··· Supplied information
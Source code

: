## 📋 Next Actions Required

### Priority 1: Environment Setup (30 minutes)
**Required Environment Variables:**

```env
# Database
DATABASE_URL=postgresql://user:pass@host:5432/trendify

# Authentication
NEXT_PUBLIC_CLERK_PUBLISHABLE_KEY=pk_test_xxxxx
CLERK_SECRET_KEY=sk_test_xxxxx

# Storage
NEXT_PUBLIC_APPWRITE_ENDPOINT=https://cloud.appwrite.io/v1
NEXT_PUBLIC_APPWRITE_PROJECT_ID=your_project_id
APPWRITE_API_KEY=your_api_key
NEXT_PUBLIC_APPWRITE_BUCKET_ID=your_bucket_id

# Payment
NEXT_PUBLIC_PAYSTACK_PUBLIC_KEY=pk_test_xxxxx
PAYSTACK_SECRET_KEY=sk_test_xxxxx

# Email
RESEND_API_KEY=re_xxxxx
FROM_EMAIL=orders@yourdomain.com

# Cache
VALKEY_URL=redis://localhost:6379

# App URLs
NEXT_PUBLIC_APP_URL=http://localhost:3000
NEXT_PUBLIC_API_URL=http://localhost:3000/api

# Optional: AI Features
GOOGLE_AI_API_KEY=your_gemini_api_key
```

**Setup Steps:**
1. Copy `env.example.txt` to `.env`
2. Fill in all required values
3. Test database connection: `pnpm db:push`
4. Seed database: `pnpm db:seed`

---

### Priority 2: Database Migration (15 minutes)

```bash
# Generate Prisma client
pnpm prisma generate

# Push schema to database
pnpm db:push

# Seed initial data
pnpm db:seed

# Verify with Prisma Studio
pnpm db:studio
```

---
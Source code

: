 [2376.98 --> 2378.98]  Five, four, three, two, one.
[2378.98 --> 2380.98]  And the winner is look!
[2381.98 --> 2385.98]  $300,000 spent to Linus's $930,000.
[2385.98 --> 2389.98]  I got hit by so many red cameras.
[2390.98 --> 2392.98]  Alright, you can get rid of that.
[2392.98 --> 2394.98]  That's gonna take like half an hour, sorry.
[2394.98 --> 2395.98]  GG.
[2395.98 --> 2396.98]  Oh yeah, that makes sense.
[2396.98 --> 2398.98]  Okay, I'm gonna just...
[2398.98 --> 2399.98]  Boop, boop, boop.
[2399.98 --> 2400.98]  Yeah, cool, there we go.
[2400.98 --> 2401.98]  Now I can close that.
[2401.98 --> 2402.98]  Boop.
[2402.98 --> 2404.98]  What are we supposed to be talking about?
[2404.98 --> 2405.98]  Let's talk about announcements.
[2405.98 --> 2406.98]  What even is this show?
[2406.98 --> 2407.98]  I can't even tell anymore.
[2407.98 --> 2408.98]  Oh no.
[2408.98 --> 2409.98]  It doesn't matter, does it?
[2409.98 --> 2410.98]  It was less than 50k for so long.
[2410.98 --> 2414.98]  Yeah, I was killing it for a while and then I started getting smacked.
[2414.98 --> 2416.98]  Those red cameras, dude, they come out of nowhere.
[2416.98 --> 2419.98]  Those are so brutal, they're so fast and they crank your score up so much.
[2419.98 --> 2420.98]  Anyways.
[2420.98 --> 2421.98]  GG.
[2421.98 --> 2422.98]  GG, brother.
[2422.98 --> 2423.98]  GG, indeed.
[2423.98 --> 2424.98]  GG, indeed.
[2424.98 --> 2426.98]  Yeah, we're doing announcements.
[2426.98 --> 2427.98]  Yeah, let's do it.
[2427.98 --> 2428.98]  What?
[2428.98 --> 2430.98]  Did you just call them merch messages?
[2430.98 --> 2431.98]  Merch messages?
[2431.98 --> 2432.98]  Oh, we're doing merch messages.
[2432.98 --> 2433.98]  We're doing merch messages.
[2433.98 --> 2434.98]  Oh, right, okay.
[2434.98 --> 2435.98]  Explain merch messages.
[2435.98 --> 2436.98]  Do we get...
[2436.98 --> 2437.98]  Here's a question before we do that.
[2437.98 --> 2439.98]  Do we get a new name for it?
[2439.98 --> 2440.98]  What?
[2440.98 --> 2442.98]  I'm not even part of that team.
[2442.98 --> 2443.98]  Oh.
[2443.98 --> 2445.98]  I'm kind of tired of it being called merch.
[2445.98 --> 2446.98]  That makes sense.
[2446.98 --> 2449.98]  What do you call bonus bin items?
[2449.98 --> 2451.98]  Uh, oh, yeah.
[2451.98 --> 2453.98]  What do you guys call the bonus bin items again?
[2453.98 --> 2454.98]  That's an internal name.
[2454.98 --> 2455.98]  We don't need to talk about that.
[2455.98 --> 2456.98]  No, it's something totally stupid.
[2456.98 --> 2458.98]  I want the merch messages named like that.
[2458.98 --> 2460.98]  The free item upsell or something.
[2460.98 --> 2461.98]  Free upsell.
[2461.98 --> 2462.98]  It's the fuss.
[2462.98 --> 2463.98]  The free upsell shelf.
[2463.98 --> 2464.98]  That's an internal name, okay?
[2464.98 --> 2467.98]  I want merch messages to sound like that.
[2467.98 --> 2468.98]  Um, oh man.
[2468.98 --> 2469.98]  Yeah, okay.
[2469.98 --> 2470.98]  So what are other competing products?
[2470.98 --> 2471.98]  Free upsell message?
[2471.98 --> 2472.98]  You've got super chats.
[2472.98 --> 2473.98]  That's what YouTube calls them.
······
> **Exercise objective**
Return every line of the data unchanged.

> **Answer section**
Source code

:## 📋 Next Actions Required

### Priority 1: Environment Setup (30 minutes)
**Required Environment Variables:**

```env
# Database
DATABASE_URL=postgresql://user:pass@host:5432/trendify

# Authentication
NEXT_PUBLIC_CLERK_PUBLISHABLE_KEY=pk_test_xxxxx
CLERK_SECRET_KEY=sk_test_xxxxx

# Storage
NEXT_PUBLIC_APPWRITE_ENDPOINT=https://cloud.appwrite.io/v1
NEXT_PUBLIC_APPWRITE_PROJECT_ID=your_project_id
APPWRITE_API_KEY=your_api_key
NEXT_PUBLIC_APPWRITE_BUCKET_ID=your_bucket_id

# Payment
NEXT_PUBLIC_PAYSTACK_PUBLIC_KEY=pk_test_xxxxx
PAYSTACK_SECRET_KEY=sk_test_xxxxx

# Email
RESEND_API_KEY=re_xxxxx
FROM_EMAIL=orders@yourdomain.com

# Cache
VALKEY_URL=redis://localhost:6379

# App URLs
NEXT_PUBLIC_APP_URL=http://localhost:3000
NEXT_PUBLIC_API_URL=http://localhost:3000/api

# Optional: AI Features
GOOGLE_AI_API_KEY=your_gemini_api_key
```

**Setup Steps:**
1. Copy `env.example.txt` to `.env`
2. Fill in all required values
3. Test database connection: `pnpm db:push`
4. Seed database: `pnpm db:seed`

---

### Priority 2: Database Migration (15 minutes)

```bash
# Generate Prisma client
pnpm prisma generate

# Push schema to database
pnpm db:push

# Seed initial data
pnpm db:seed

# Verify with Prisma Studio
pnpm db:studio
```

---
Source code

: [2376.98 --> 2378.98]  Five, four, three, two, one.
[2378.98 --> 2380.98]  And the winner is look!
[2381.98 --> 2385.98]  $300,000 spent to Linus's $930,000.
[2385.98 --> 2389.98]  I got hit by so many red cameras.
[2390.98 --> 2392.98]  Alright, you can get rid of that.
[2392.98 --> 2394.98]  That's gonna take like half an hour, sorry.
[2394.98 --> 2395.98]  GG.
[2395.98 --> 2396.98]  Oh yeah, that makes sense.
[2396.98 --> 2398.98]  Okay, I'm gonna just...
[2398.98 --> 2399.98]  Boop, boop, boop.
[2399.98 --> 2400.98]  Yeah, cool, there we go.
[2400.98 --> 2401.98]  Now I can close that.
[2401.98 --> 2402.98]  Boop.
[2402.98 --> 2404.98]  What are we supposed to be talking about?
[2404.98 --> 2405.98]  Let's talk about announcements.
[2405.98 --> 2406.98]  What even is this show?
[2406.98 --> 2407.98]  I can't even tell anymore.
[2407.98 --> 2408.98]  Oh no.
[2408.98 --> 2409.98]  It doesn't matter, does it?
[2409.98 --> 2410.98]  It was less than 50k for so long.
[2410.98 --> 2414.98]  Yeah, I was killing it for a while and then I started getting smacked.
[2414.98 --> 2416.98]  Those red cameras, dude, they come out of nowhere.
[2416.98 --> 2419.98]  Those are so brutal, they're so fast and they crank your score up so much.
[2419.98 --> 2420.98]  Anyways.
[2420.98 --> 2421.98]  GG.
[2421.98 --> 2422.98]  GG, brother.
[2422.98 --> 2423.98]  GG, indeed.
[2423.98 --> 2424.98]  GG, indeed.
[2424.98 --> 2426.98]  Yeah, we're doing announcements.
[2426.98 --> 2427.98]  Yeah, let's do it.
[2427.98 --> 2428.98]  What?
[2428.98 --> 2430.98]  Did you just call them merch messages?
[2430.98 --> 2431.98]  Merch messages?
[2431.98 --> 2432.98]  Oh, we're doing merch messages.
[2432.98 --> 2433.98]  We're doing merch messages.
[2433.98 --> 2434.98]  Oh, right, okay.
[2434.98 --> 2435.98]  Explain merch messages.
[2435.98 --> 2436.98]  Do we get...
[2436.98 --> 2437.98]  Here's a question before we do that.
[2437.98 --> 2439.98]  Do we get a new name for it?
[2439.98 --> 2440.98]  What?
[2440.98 --> 2442.98]  I'm not even part of that team.
[2442.98 --> 2443.98]  Oh.
[2443.98 --> 2445.98]  I'm kind of tired of it being called merch.
[2445.98 --> 2446.98]  That makes sense.
[2446.98 --> 2449.98]  What do you call bonus bin items?
[2449.98 --> 2451.98]  Uh, oh, yeah.
[2451.98 --> 2453.98]  What do you guys call the bonus bin items again?
[2453.98 --> 2454.98]  That's an internal name.
[2454.98 --> 2455.98]  We don't need to talk about that.
[2455.98 --> 2456.98]  No, it's something totally stupid.
[2456.98 --> 2458.98]  I want the merch messages named like that.
[2458.98 --> 2460.98]  The free item upsell or something.
[2460.98 --> 2461.98]  Free upsell.
[2461.98 --> 2462.98]  It's the fuss.
[2462.98 --> 2463.98]  The free upsell shelf.
[2463.98 --> 2464.98]  That's an internal name, okay?
[2464.98 --> 2467.98]  I want merch messages to sound like that.
[2467.98 --> 2468.98]  Um, oh man.
[2468.98 --> 2469.98]  Yeah, okay.
[2469.98 --> 2470.98]  So what are other competing products?
[2470.98 --> 2471.98]  Free upsell message?
[2471.98 --> 2472.98]  You've got super chats.
[2472.98 --> 2473.98]  That's what YouTube calls them.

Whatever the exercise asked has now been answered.